(Document images with source code)
<<<<

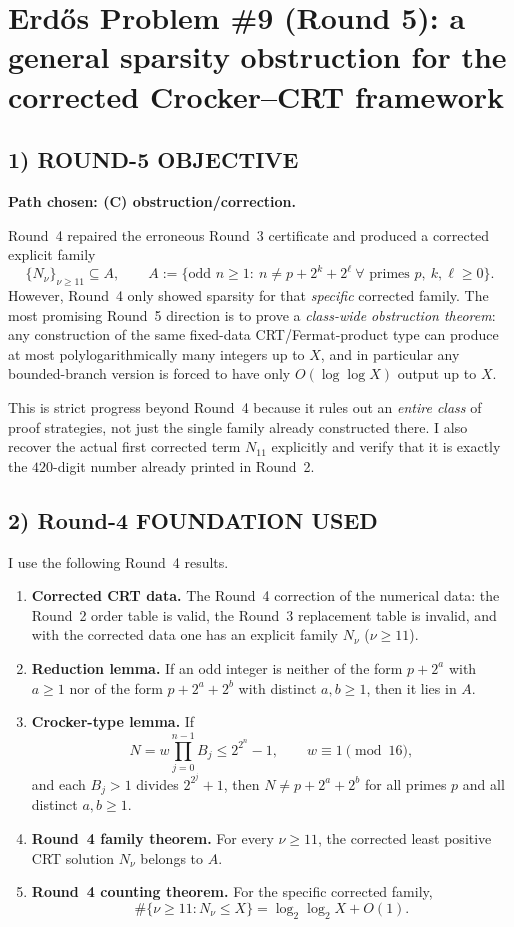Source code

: \section{Erd\H{o}s Problem \#9 (Round 5): a general sparsity obstruction for the corrected Crocker--CRT framework}

\subsection*{1) ROUND-5 OBJECTIVE}

\noindent\textbf{Path chosen: (C) obstruction/correction.}

\medskip
Round~4 repaired the erroneous Round~3 certificate and produced a corrected explicit family
\[
\{N_\nu\}_{\nu\ge 11}\subseteq A,
\qquad
A:=\{\text{odd }n\ge 1:\ n\neq p+2^k+2^\ell\ \forall\text{ primes }p,\ k,\ell\ge 0\}.
\]
However, Round~4 only showed sparsity for that \emph{specific} corrected family. The most promising Round~5 direction is to prove a \emph{class-wide obstruction theorem}: any construction of the same fixed-data CRT/Fermat-product type can produce at most polylogarithmically many integers up to $X$, and in particular any bounded-branch version is forced to have only $O(\log\log X)$ output up to $X$.

This is strict progress beyond Round~4 because it rules out an \emph{entire class} of proof strategies, not just the single family already constructed there. I also recover the actual first corrected term $N_{11}$ explicitly and verify that it is exactly the $420$-digit number already printed in Round~2.

\subsection*{2) Round-4 FOUNDATION USED}

I use the following Round~4 results.

\begin{enumerate}
\item \textbf{Corrected CRT data.} The Round~4 correction of the numerical data: the Round~2 order table is valid, the Round~3 replacement table is invalid, and with the corrected data one has an explicit family $N_\nu$ ($\nu\ge 11$).
\item \textbf{Reduction lemma.} If an odd integer is neither of the form $p+2^a$ with $a\ge 1$ nor of the form $p+2^a+2^b$ with distinct $a,b\ge 1$, then it lies in $A$.
\item \textbf{Crocker-type lemma.} If
\[
N=w\prod_{j=0}^{n-1}B_j\le 2^{2^n}-1,\qquad w\equiv 1\pmod{16},
\]
and each $B_j>1$ divides $2^{2^j}+1$, then $N\neq p+2^a+2^b$ for all primes $p$ and all distinct $a,b\ge 1$.
\item \textbf{Round~4 family theorem.} For every $\nu\ge 11$, the corrected least positive CRT solution $N_\nu$ belongs to $A$.
\item \textbf{Round~4 counting theorem.} For the specific corrected family,
\[
\#\{\nu\ge 11:N_\nu\le X\}=\log_2\log_2 X+O(1).
\]
\end{enumerate}

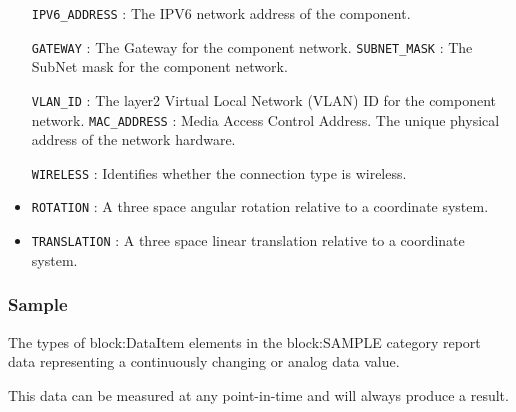 \begin{itemize}
\newline\tab \texttt{IPV6_ADDRESS} : The IPV6 network address of the component.
 
\newline\tab \texttt{GATEWAY} : The Gateway for the component network. 
\newline\tab \texttt{SUBNET_MASK} : The SubNet mask for the component network.
 
\newline\tab \texttt{VLAN_ID} : The layer2 Virtual Local Network (VLAN) ID for the component network. 
\newline\tab \texttt{MAC_ADDRESS} : Media Access Control Address. The unique physical address of the network hardware.
 
\newline\tab \texttt{WIRELESS} : Identifies whether the connection type is wireless. 
\item \texttt{ROTATION} : A three space angular rotation relative to a coordinate system. 

\item \texttt{TRANSLATION} : A three space linear translation relative to a coordinate system. 

\end{itemize}

\FloatBarrier

\subsubsection{Sample}
  \label{sec:Sample}


The types of {block:DataItem} elements in the {block:SAMPLE} category report data representing a continuously changing or analog data value.

This data can be measured at any point-in-time and will always produce a result.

>>>>

▸ Instructions for the task
From the entries, copy every line in which the string "coordinate" can be found.

▸ Your solution
\item \texttt{ROTATION} : A three space angular rotation relative to a coordinate system. 
\item \texttt{TRANSLATION} : A three space linear translation relative to a coordinate system. 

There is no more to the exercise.